> **Available records**:
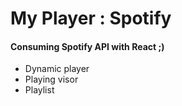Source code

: <h1>My Player : Spotify</h1>
<h4>Consuming Spotify API with React ;)</h4>
<ul>
   <li>Dynamic player</li>
   <li>Playing visor</li>
   <li>Playlist</li>
</ul>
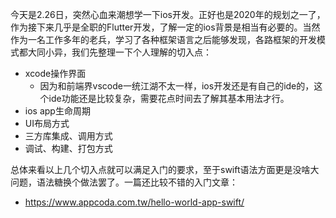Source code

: 今天是2.26日，突然心血来潮想学一下ios开发。正好也是2020年的规划之一了，作为接下来几乎是全职的Flutter开发，了解一定的ios背景是相当有必要的。当然作为一名工作多年的老兵，学习了各种框架语言之后能够发现，各路框架的开发模式都大同小异，我们先整理一下个人理解的切入点：

* xcode操作界面
  * 因为和前端界vscode一统江湖不太一样，ios开发还是有自己的ide的，这个ide功能还是比较复杂，需要花点时间去了解其基本用法才行。
* ios app生命周期
* UI布局方式
* 三方库集成、调用方式
* 调试、构建、打包方式

总体来看以上几个切入点就可以满足入门的要求，至于swift语法方面更是没啥大问题，语法糖换个做法罢了。一篇还比较不错的入门文章：

* https://www.appcoda.com.tw/hello-world-app-swift/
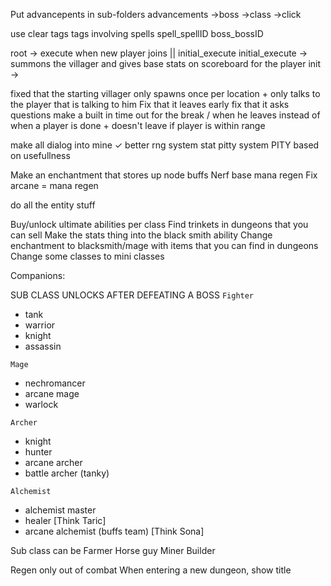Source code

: Put advancepents in sub-folders
advancements
    ->boss
    ->class
    ->click

use clear tags
tags involving spells
spell_spellID
boss_bossID


root -> execute when new player joins || initial_execute
initial_execute -> summons the villager and gives base stats on scoreboard for the player
init -> 

fixed that the starting villager only spawns once per location + only talks to the player that is talking to him
Fix that it leaves early
fix that it asks questions
make a built in time out for the break / when he leaves instead of when a player is done + doesn't leave if player is within range

make all dialog into mine
✓ better rng system
stat pitty system
PITY based on usefullness



Make an enchantment that stores up node buffs
Nerf base mana regen
Fix arcane = mana regen

do all the entity stuff


Buy/unlock ultimate abilities per class
Find trinkets in dungeons that you can sell
Make the stats thing into the black smith ability 
Change enchantment to blacksmith/mage with items that you can find in dungeons
Change some classes to mini classes

Companions:

SUB CLASS UNLOCKS AFTER DEFEATING A BOSS
`Fighter`
- tank
- warrior
- knight
- assassin

`Mage`
- nechromancer
- arcane mage
- warlock

`Archer`
- knight
- hunter
- arcane archer
- battle archer (tanky)

`Alchemist `
- alchemist master
- healer [Think Taric]
- arcane alchemist (buffs team) [Think Sona]

Sub class can be
Farmer
Horse guy
Miner
Builder



Regen only out of combat 
When entering a new dungeon, show title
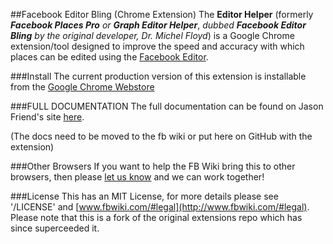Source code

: ##Facebook Editor Bling (Chrome Extension) The **Editor Helper** (formerly
**_Facebook Places Pro_** *or* **_Graph Editor Helper_**, *dubbed* **_Facebook
Editor Bling_** *by the original developer, Dr. Michel Floyd*) is a Google
Chrome extension/tool designed to improve the speed and accuracy with which
places can be edited using the [Facebook
Editor](https://www.facebook.com/editor).

###Install
The current production version of this extension is installable from the
[Google Chrome
Webstore](https://chrome.google.com/webstore/detail/fb-places-pro/imnppmbmlacllpppkbcnjfnadjikmpgi?hl=en-US)

###FULL DOCUMENTATION
The full documentation can be found on Jason Friend's site [here](http://www.jasonfriend.me/facebookplaces/w/wiki:editor:community_chrome_extension).

(The docs need to be moved to the fb wiki or put here on GitHub with the extension)

###Other Browsers
If you want to help the FB Wiki bring this to other browsers, then please [let
us know](http://www.fbwiki.com/#contact) and we can work together!

###License
This has an MIT License, for more details please see '/LICENSE' and
[www.fbwiki.com/#legal](http://www.fbwiki.com/#legal). Please note that this is
a fork of the original extensions repo which has since superceeded it.
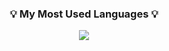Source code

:<!--
**iamzieun/iamzieun** is a ✨ _special_ ✨ repository because its `README.md` (this file) appears on your GitHub profile.

Here are some ideas to get you started:

- 🔭 I’m currently working on ...
- 🌱 I’m currently learning ...
- 👯 I’m looking to collaborate on ...
- 🤔 I’m looking for help with ...
- 💬 Ask me about ...
- 📫 How to reach me: ...
- 😄 Pronouns: ...
- ⚡ Fun fact: ...
-->
</p>
<h3 align="center">💡 My Most Used Languages 💡</h3>
<p align="center">
  <a href="https://github.com/iamzieun">
    <img align="center" src="https://github-readme-stats.vercel.app/api/top-langs/?username=iamzieun&layout=compact&show_icons=true&show_owner=ture&hide_title=true&theme=nord&hide=jupyter%20notebookk" />
  </a>
</p>
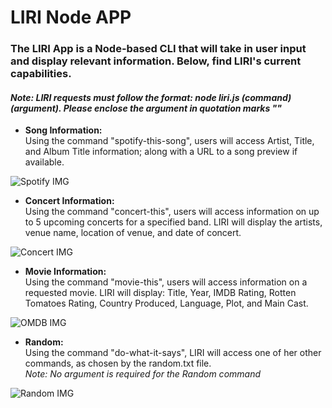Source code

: # LIRI Node APP

### The LIRI App is a Node-based CLI that will take in user input and display relevant information. Below, find LIRI's current capabilities.
#### _Note: LIRI requests must follow the format: node liri.js (command) (argument). Please enclose the argument in quotation marks ""_

* **Song Information:**  
Using the command "spotify-this-song", users will access Artist, Title, and Album Title information; along with a URL to a song preview if available.

![Spotify IMG](https://i.imgur.com/xt7W2wH.png)

* **Concert Information:**  
Using the command "concert-this", users will access information on up to 5 upcoming concerts for a specified band. LIRI will display the artists, venue name, location of venue, and date of concert.

![Concert IMG](https://i.imgur.com/8eQoFg1.png)

* **Movie Information:**  
Using the command "movie-this", users will access information on a requested movie. LIRI will display: Title, Year, IMDB Rating, Rotten Tomatoes Rating, Country Produced, Language, Plot, and Main Cast.

![OMDB IMG](https://i.imgur.com/6HbU9fR.png)

* **Random:**  
Using the command "do-what-it-says", LIRI will access one of her other commands, as chosen by the random.txt file.  
_Note: No argument is required for the Random command_

![Random IMG](https://i.imgur.com/Yo46zfd.png)

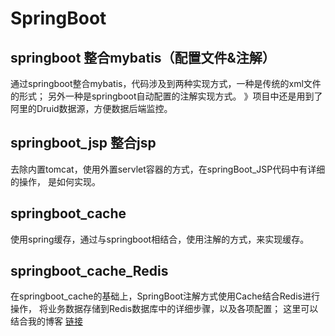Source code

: # SpringBoot
## springboot 整合mybatis（配置文件&注解）
 通过springboot整合mybatis，代码涉及到两种实现方式，一种是传统的xml文件的形式；
 另外一种是springboot自动配置的注解实现方式。
 》项目中还是用到了阿里的Druid数据源，方便数据后端监控。
## springboot_jsp 整合jsp
 去除内置tomcat，使用外置servlet容器的方式，在springBoot_JSP代码中有详细的操作，
 是如何实现。
## springboot_cache 
 使用spring缓存，通过与springboot相结合，使用注解的方式，来实现缓存。
## springboot_cache_Redis
 在springboot_cache的基础上，SpringBoot注解方式使用Cache结合Redis进行操作，
 将业务数据存储到Redis数据库中的详细步骤，以及各项配置；
 这里可以结合我的博客 [链接](https://blog.csdn.net/fw19940314/article/details/81587936)
 
 

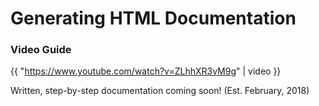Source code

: # Generating HTML Documentation

### Video Guide

{{ "https://www.youtube.com/watch?v=ZLhhXR3vM9g" | video }}

Written, step-by-step documentation coming soon! \(Est. February, 2018\)

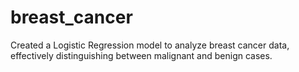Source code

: # breast_cancer
Created a Logistic Regression model to analyze breast cancer data, effectively distinguishing between malignant and benign cases.

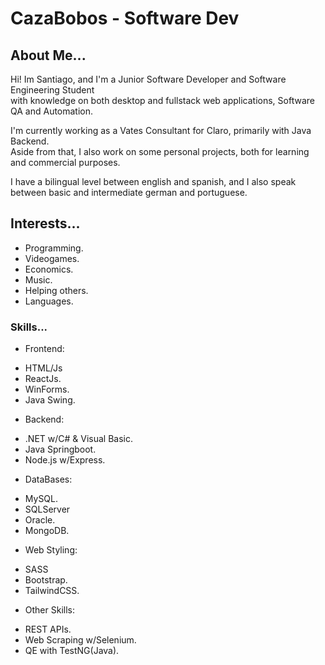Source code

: # CazaBobos - Software Dev
## About Me...
Hi! Im Santiago, and I'm a Junior Software Developer and Software Engineering Student \
with knowledge on both desktop and fullstack web applications, Software QA and Automation.

I'm currently working as a Vates Consultant for Claro, primarily with Java Backend. \
Aside from that, I also work on some personal projects, both for learning and commercial purposes.

I have a bilingual level between english and spanish, and I also speak between basic and intermediate german and portuguese.

## Interests...
- Programming.
- Videogames. 
- Economics. 
- Music.
- Helping others.
- Languages.

### Skills...
* Frontend:
- HTML/Js
- ReactJs.
- WinForms.
- Java Swing.

* Backend:
- .NET w/C# & Visual Basic.
- Java Springboot.
- Node.js w/Express.

* DataBases:
- MySQL.
- SQLServer
- Oracle.
- MongoDB.

* Web Styling:
- SASS
- Bootstrap.
- TailwindCSS.

+ Other Skills:
- REST APIs.
- Web Scraping w/Selenium.
- QE with TestNG(Java).
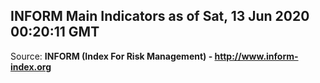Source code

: ## INFORM Main Indicators as of Sat, 13 Jun 2020 00:20:11 GMT

Source: **INFORM (Index For Risk Management) - http://www.inform-index.org**
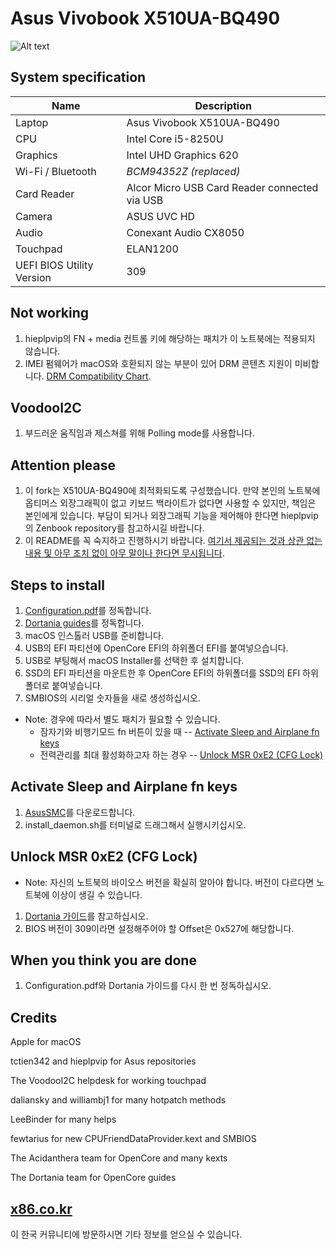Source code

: # Asus Vivobook X510UA-BQ490


![Alt text](https://ivanov-audio.com/wp-content/uploads/2014/01/Hackintosh-Featured-Image.png)

## System specification

| Name | Description |
| - | - |
| Laptop | Asus Vivobook X510UA-BQ490 |
| CPU | Intel Core i5-8250U |
| Graphics | Intel UHD Graphics 620 |
| Wi-Fi / Bluetooth | *BCM94352Z (replaced)* |
| Card Reader | Alcor Micro USB Card Reader connected via USB |
| Camera | ASUS UVC HD |
| Audio | Conexant Audio CX8050 |
| Touchpad | ELAN1200 |
| UEFI BIOS Utility Version | 309 |

## Not working

1. hieplpvip의 FN + media 컨트롤 키에 해당하는 패치가 이 노트북에는 적용되지 않습니다.
2. IMEI 펌웨어가 macOS와 호환되지 않는 부분이 있어 DRM 콘텐츠 지원이 미비합니다. [DRM Compatibility Chart](https://github.com/acidanthera/WhateverGreen/blob/master/Manual/FAQ.Chart.md).

## VoodooI2C

1. 부드러운 움직임과 제스쳐를 위해 Polling mode를 사용합니다.

## Attention please
1. 이 fork는 X510UA-BQ490에 최적화되도록 구성했습니다. 만약 본인의 노트북에 옵티머스 외장그래픽이 없고 키보드 백라이트가 없다면 사용할 수 있지만, 책임은 본인에게 있습니다. 부담이 되거나 외장그래픽 기능을 제어해야 한다면 hieplpvip의 Zenbook repository를 참고하시길 바랍니다.
2. 이 README를 꼭 숙지하고 진행하시기 바랍니다. [여기서 제공되는 것과 상관 없는 내용 및 아무 조치 없이 아무 말이나 한다면 무시됩니다](https://github.com/whatnameisit/Asus-Vivobook-X510UA-BQ490-Catalina-10.15.6-Hackintosh/issues/10#issuecomment-622947888).

## Steps to install

1. [Configuration.pdf](https://github.com/acidanthera/OpenCorePkg/blob/master/Docs/Configuration.pdf)를 정독합니다.
2. [Dortania guides](https://dortania.github.io/getting-started/)를 정독합니다.
3. macOS 인스톨러 USB를 준비합니다.
4. USB의 EFI 파티션에 OpenCore EFI의 하위폴더 EFI를 붙여넣으습니다.
5. USB로 부팅해서 macOS Installer를 선택한 후 설치합니다.
6. SSD의 EFI 파티션을 마운트한 후 OpenCore EFI의 하위폴더를 SSD의 EFI 하위폴더로 붙여넣습니다.
8. SMBIOS의 시리얼 숫자들을 새로 생성하십시오.
- Note: 경우에 따라서 별도 패치가 필요할 수 있습니다.
    - 잠자기와 비행기모드 fn 버튼이 있을 때 -- [Activate Sleep and Airplane fn keys](#activate-sleep-and-airplane-fn-keys)
    - 전력관리를 최대 활성화하고자 하는 경우 -- [Unlock MSR 0xE2 (CFG Lock)](#unlock-msr-0xe2-cfg-lock)
    
## Activate Sleep and Airplane fn keys

1. [AsusSMC](https://github.com/hieplpvip/AsusSMC/releases)를 다운로드합니다.
2. install_daemon.sh를 터미널로 드래그해서 실행시키십시오.

## Unlock MSR 0xE2 (CFG Lock)

- Note: 자신의 노트북의 바이오스 버전을 확실히 알아야 합니다. 버전이 다르다면 노트북에 이상이 생길 수 있습니다.
1. [Dortania 가이드](https://dortania.github.io/OpenCore-Post-Install/misc/msr-lock.html)를 참고하십시오.
2. BIOS 버전이 309이라면 설정해주어야 할 Offset은 0x527에 해당합니다.

## When you think you are done
 
 1. Configuration.pdf와 Dortania 가이드를 다시 한 번 정독하십시오.

## Credits

Apple for macOS

tctien342 and hieplpvip for Asus repositories

The VoodooI2C helpdesk for working touchpad

daliansky and williambj1 for many hotpatch methods

LeeBinder for many helps

fewtarius for new CPUFriendDataProvider.kext and SMBIOS

The Acidanthera team for OpenCore and many kexts

The Dortania team for OpenCore guides

## [x86.co.kr](http://x86.co.kr)
이 한국 커뮤니티에 방문하시면 기타 정보를 얻으실 수 있습니다.
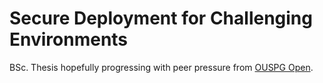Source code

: # Secure Deployment for Challenging Environments

BSc. Thesis hopefully progressing with peer pressure from [OUSPG Open](https://github.com/ouspg/ouspg-open).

> **Assignment**: Beginning with the first line of the entries above, repeat each line word for word until the line with "总体来看以上几个切入点就可以" has been given too. Omit the pictures.

> **Reply**:
Source code

: <h1>My Player : Spotify</h1>
<h4>Consuming Spotify API with React ;)</h4>
<ul>
   <li>Dynamic player</li>
   <li>Playing visor</li>
   <li>Playlist</li>
</ul>
Source code

: 今天是2.26日，突然心血来潮想学一下ios开发。正好也是2020年的规划之一了，作为接下来几乎是全职的Flutter开发，了解一定的ios背景是相当有必要的。当然作为一名工作多年的老兵，学习了各种框架语言之后能够发现，各路框架的开发模式都大同小异，我们先整理一下个人理解的切入点：

* xcode操作界面
  * 因为和前端界vscode一统江湖不太一样，ios开发还是有自己的ide的，这个ide功能还是比较复杂，需要花点时间去了解其基本用法才行。
* ios app生命周期
* UI布局方式
* 三方库集成、调用方式
* 调试、构建、打包方式

总体来看以上几个切入点就可以满足入门的要求，至于swift语法方面更是没啥大问题，语法糖换个做法罢了。一篇还比较不错的入门文章：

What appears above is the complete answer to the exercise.